Home MusikInterviews Slut zu ihrem Album “Lookbook” (02/00)

Slut zu ihrem Album “Lookbook” (02/00)

Autor: Tobi

Eines der interessantesten und besten Alben dieses Frühjahres präsentieren uns Slut aus Ingolstadt. “Lookbook” haben Christian Neuburger (28, Gesang und Gitarre), sein Bruder Matthias Neuburger (22, Drums), Rainer Schaller (27, Gitarre), Gerd Rosenacker (26, Bass) und Rene Arbeithuber (26, Keyboards) ihr Album genannt, auf dem sie melancholischen Gitarrenpop bieten, der abwechlungsreicher kaum sein könnte, mal etwas progressiver, meist aber lieber ruhig und tiefsinnig.
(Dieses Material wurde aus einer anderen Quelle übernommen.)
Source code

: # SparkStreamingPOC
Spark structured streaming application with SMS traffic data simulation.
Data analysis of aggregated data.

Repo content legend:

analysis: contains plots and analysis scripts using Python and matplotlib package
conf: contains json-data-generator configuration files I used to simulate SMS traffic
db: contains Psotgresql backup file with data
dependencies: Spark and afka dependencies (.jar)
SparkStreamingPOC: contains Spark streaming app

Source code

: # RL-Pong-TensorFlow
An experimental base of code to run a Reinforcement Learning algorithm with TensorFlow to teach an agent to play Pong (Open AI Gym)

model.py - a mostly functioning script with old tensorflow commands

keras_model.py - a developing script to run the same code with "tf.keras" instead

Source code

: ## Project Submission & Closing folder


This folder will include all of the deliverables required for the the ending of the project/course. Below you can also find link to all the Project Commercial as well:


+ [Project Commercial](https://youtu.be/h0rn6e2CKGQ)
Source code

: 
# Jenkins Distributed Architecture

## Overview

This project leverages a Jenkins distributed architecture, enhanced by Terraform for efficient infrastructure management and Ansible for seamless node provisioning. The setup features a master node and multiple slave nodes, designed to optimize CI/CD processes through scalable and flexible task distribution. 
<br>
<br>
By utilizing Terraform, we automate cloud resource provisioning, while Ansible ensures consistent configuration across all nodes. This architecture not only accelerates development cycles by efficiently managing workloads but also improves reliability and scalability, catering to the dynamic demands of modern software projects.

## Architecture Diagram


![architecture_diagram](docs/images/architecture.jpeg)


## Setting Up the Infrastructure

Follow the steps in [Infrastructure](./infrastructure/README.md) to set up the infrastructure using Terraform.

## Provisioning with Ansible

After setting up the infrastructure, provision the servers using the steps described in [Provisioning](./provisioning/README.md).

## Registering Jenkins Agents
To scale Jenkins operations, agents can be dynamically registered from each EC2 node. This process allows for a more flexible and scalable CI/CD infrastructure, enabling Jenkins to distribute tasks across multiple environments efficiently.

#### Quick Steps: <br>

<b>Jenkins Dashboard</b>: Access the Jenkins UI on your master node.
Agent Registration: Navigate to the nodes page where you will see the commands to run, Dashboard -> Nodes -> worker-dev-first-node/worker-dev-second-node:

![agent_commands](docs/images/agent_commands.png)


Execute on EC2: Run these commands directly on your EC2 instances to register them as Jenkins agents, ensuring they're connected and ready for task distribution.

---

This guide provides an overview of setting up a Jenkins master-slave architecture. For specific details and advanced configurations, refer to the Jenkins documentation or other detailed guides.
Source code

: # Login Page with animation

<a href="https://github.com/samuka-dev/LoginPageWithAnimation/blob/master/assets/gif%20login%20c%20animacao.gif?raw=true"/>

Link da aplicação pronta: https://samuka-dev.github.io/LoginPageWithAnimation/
Seit 1995 spielen die fünf Jungs zusammen und veröffentlichten mit “For Exercise And Amusement” (1996) und “Interference” (1998) bereits zwei Alben beim Indie-Label Sticksister Records, bevor sie nun beim Major Virgin erscheinen. Erste größere Aufmerksamkeit konnten Slut im letzten Jahr bereits dadurch erregen, dass sie einige Stücke zum Soundtrack des besten deutschen Films des Jahres, “Crazy”, beisteuerten, von denen “Welcome 2” dann auch als Single erschien, welches sich genauso auf “Lookbook” findet wie die aktuelle Single “It Was Easier”. Wir führten ein ausführliches Gespräch mit Drummer Matthias.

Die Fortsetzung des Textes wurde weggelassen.